Problem description:
Please find every line in the records below that contains the word "underline", and copy it.

[Dataset items]
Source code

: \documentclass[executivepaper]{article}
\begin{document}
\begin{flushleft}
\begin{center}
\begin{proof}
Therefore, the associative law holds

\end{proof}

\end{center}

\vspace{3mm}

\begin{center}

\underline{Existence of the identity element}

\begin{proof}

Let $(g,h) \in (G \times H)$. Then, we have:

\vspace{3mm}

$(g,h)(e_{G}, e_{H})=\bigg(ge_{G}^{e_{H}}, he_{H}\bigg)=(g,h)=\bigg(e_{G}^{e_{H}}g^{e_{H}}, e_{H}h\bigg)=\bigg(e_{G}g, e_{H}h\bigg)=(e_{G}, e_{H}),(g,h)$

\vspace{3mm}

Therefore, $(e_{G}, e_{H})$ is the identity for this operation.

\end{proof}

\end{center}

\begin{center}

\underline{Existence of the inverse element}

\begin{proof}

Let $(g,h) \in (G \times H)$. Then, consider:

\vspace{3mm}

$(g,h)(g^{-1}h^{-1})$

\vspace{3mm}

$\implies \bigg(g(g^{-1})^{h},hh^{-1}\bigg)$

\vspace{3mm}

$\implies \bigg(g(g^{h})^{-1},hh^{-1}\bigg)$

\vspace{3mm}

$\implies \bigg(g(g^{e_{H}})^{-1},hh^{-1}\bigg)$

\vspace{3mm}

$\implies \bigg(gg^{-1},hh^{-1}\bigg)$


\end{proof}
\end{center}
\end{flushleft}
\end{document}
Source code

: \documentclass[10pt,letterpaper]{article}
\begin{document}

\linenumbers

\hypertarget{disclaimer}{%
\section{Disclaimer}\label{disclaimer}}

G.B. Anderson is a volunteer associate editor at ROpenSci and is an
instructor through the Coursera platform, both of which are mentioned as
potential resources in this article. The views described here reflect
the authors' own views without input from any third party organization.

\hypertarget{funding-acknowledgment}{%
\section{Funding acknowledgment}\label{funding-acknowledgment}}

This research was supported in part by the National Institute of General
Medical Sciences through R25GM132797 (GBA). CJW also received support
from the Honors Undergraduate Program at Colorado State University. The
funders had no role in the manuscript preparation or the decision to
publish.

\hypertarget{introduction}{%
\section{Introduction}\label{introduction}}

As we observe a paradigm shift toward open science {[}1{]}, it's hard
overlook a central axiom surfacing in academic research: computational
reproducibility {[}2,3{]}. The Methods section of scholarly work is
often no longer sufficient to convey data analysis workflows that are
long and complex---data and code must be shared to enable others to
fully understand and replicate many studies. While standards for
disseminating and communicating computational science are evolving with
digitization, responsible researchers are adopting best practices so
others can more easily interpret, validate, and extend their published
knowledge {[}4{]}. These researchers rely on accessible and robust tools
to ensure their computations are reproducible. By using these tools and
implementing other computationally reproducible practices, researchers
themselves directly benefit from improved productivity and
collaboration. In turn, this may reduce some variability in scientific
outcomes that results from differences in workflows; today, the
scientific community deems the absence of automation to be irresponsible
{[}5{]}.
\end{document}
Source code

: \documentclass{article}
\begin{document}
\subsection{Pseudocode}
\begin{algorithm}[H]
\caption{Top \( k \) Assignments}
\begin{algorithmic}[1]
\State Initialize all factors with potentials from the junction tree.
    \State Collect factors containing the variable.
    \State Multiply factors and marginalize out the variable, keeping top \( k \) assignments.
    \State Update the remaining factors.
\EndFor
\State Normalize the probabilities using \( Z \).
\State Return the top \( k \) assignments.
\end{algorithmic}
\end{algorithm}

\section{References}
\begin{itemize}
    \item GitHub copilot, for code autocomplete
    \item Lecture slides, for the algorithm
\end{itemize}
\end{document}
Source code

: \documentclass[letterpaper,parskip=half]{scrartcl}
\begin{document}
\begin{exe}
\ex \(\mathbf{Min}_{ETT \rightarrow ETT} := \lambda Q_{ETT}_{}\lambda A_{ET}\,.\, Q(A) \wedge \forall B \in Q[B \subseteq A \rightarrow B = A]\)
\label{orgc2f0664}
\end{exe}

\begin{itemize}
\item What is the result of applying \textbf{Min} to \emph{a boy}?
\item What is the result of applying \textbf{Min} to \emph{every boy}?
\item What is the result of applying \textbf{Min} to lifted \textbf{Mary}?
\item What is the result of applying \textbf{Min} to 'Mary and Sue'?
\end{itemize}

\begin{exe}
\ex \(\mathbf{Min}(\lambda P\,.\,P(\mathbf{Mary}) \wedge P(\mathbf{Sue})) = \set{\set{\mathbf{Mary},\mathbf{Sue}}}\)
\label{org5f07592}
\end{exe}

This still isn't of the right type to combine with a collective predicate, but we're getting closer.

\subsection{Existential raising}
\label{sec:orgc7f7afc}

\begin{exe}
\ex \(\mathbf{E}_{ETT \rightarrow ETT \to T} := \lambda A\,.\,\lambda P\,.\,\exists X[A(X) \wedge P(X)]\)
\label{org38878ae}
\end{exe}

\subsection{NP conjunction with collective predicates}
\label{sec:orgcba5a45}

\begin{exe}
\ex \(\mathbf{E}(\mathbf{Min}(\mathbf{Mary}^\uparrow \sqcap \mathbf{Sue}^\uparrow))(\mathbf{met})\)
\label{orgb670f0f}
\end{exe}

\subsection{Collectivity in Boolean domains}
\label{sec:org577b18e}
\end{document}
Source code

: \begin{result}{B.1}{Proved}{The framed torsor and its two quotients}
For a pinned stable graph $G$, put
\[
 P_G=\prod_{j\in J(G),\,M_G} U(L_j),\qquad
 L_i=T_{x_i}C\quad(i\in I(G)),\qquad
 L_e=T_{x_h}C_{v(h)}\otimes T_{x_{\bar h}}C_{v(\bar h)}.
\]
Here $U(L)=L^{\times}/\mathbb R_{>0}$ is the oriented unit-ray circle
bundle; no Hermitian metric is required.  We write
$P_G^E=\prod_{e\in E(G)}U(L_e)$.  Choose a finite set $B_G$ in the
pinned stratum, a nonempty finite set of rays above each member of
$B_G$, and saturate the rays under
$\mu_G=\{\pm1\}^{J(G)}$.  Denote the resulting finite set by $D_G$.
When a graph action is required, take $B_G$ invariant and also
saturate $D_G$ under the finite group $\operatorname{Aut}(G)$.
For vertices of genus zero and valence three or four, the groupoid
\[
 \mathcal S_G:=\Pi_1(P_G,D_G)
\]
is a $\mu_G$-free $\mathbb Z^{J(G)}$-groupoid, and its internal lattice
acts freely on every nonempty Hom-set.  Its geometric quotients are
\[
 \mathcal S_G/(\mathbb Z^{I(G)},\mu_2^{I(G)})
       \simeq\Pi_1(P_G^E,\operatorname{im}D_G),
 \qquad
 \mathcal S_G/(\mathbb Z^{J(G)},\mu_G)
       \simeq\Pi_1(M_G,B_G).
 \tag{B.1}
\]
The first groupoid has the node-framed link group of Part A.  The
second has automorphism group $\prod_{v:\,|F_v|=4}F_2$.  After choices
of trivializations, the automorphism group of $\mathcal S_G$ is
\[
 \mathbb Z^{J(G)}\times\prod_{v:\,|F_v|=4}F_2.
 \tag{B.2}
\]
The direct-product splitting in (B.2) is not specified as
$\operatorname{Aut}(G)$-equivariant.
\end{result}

Expected answer:
\underline{Existence of the identity element}
\underline{Existence of the inverse element}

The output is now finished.